The Phnom Penh Municipal Court rejected a human rights group’s request to visit jailed NagaWorld unionists, saying the case was still under investigation.
In a letter dated February 1 responding to a request from Cambodian Center for Human Rights representative Chor Chan Thida, investigation judge Im Vannak said he could not allow the requested monthly visits to see eight jailed unionists Chhim Sithar, Ry Sovanndy, Sun Srey Pech, Hay Sopheap, Khlaing Soben, Touch Serei Meas, Chhim Sokhorn and Sok Narith.
“The investigating judges are continuing to investigate some more individuals whom the judges will have to call up for questioning. So the judges will not allow the request,” the letter said.
CCHR executive director Chak Sopheap said the group was worried about the conditions in prison. She said there should be no restrictions for suspects who had not yet faced trial, adding that the unionists should never have been arrested.
“I think it is regrettable because every person who has not received a final sentence from the court should be treated as innocent,” Sopheap said.
The LRSU casino workers’ union has been on strike since December 18, with near-daily protests in central Phnom Penh in response to mass layoffs that they argue targeted union leaders and members.
Reporting by Khut Sokun
Lor Peang Activist Sent to Pretrial Detention, Two Released on Bail
The Kampong Chhnang Provincial Court released land activist Oum Sophy and her husband Snguon Nheun on bail on charges of being accomplices to intentional damage, but sent another activist to pretrial detention, their lawyer said.

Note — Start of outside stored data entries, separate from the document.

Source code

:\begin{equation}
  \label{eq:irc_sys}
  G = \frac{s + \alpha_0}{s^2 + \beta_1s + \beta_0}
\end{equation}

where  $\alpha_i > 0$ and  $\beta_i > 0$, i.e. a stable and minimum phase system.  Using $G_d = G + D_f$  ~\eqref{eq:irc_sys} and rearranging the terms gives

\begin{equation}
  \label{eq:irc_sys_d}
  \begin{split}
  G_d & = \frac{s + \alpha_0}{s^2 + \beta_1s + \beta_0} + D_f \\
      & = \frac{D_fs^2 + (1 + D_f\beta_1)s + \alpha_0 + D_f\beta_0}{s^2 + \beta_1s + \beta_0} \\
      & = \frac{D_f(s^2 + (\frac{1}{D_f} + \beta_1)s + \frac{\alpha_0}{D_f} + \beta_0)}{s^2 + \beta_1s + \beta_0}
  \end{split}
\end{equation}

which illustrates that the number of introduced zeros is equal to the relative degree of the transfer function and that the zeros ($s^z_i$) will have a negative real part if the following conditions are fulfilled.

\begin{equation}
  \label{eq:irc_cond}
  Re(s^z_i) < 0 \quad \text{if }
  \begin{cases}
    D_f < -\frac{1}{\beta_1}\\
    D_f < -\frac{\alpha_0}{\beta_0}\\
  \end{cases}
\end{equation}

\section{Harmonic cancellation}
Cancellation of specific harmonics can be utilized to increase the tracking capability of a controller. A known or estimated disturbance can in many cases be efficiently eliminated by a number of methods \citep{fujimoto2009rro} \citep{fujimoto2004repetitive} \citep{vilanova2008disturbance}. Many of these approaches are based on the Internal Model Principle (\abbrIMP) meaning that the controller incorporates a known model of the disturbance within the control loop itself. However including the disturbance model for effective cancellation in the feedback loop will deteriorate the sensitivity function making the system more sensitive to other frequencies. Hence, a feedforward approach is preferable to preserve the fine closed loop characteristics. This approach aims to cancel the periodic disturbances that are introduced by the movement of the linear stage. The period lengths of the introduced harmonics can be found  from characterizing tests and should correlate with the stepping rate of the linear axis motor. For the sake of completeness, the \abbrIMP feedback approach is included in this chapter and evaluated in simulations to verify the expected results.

Sophy, Nheun and the third activist, Tuon Seng, are members of the Lor Peang community, which has been in a long-standing dispute with KDC International, a company owned by Energy Minister Suy Sem’s wife Chea Kheng.
The latest arrests were between Seng and another party, and had nothing to do with Sophy, Nheun or KDC, argued defense lawyer Choung Chou Ngy.

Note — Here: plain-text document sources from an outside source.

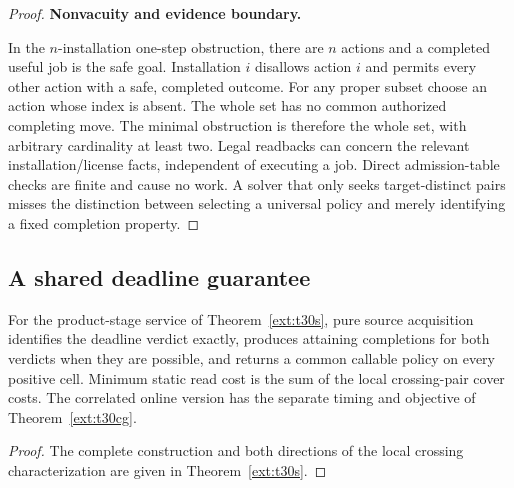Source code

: \begin{proof}
\textbf{Nonvacuity and evidence boundary.}

In the \(n\)-installation one-step obstruction, there are \(n\) actions and a completed useful job is the safe goal. Installation \(i\) disallows action \(i\) and permits every other action with a safe, completed outcome. For any proper subset choose an action whose index is absent. The whole set has no common authorized completing move. The minimal obstruction is therefore the whole set, with arbitrary cardinality at least two. Legal readbacks can concern the relevant installation/license facts, independent of executing a job. Direct admission-table checks are finite and cause no work. A solver that only seeks target-distinct pairs misses the distinction between selecting a universal policy and merely identifying a fixed completion property.

\end{proof}

\subsection{A shared deadline guarantee}

\begin{theorem}\label{thm:t30}

For the product-stage service of Theorem~\ref{ext:t30s}, pure source acquisition identifies the deadline verdict exactly, produces attaining completions for both verdicts when they are possible, and returns a common callable policy on every positive cell. Minimum static read cost is the sum of the local crossing-pair cover costs. The correlated online version has the separate timing and objective of Theorem~\ref{ext:t30cg}.

\end{theorem}

\begin{proof}

The complete construction and both directions of the local crossing characterization are given in Theorem~\ref{ext:t30s}.

\end{proof}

Sophy and Nheun had been detained for three nights before being placed under indefinite court supervision for being an accomplice to intentional damage, Chou Ngy said.
“This is an irregularity by the law enforcement officials who did this,” he said. “They arrested people abusively and took no responsibility.”
Nheun said police had threatened him and wife after their arrest. They had only been filming a dispute between villagers, he said.
Reporting by Khut Sokun
Cambodia U-Turns on Myanmar: Media Reports
After controversially hosting the Myanmar junta’s foreign affairs minister in December, Cambodia is not inviting the minister back for an Asean retreat due to lack of “consensus,” media outlets reported.
Prime Minister Hun Sen had also visited Myanmar last month, leading to a flurry of calls with other Asean leaders. They expressed concern about Hun Sen’s attempt to broker a deal in the conflict-stricken state.
Following Myanmar’s coup a year ago, Asean had agreed on a five-point consensus for Myanmar to work toward peace. Some saw Hun Sen’s actions as breaking the consensus.
Cambodian Foreign Affairs Ministry spokesperson Chum Sounry told Voice of America this week that Myanmar Foreign Minister Wunna Maung Lwin would not be part of the Asean retreat scheduled to take place in Phnom Penh on February 16-17.
“Since there is little progress in the implementation of the 5-Point Consensus, ASEAN member states find it hard to reach a consensus to invite Myanmar SAC’s foreign minister to participate in the Retreat,” Sounry said, referring to Myanmar’s State Administration Council. “Thus, we have asked Myanmar to send a non-political representative instead.”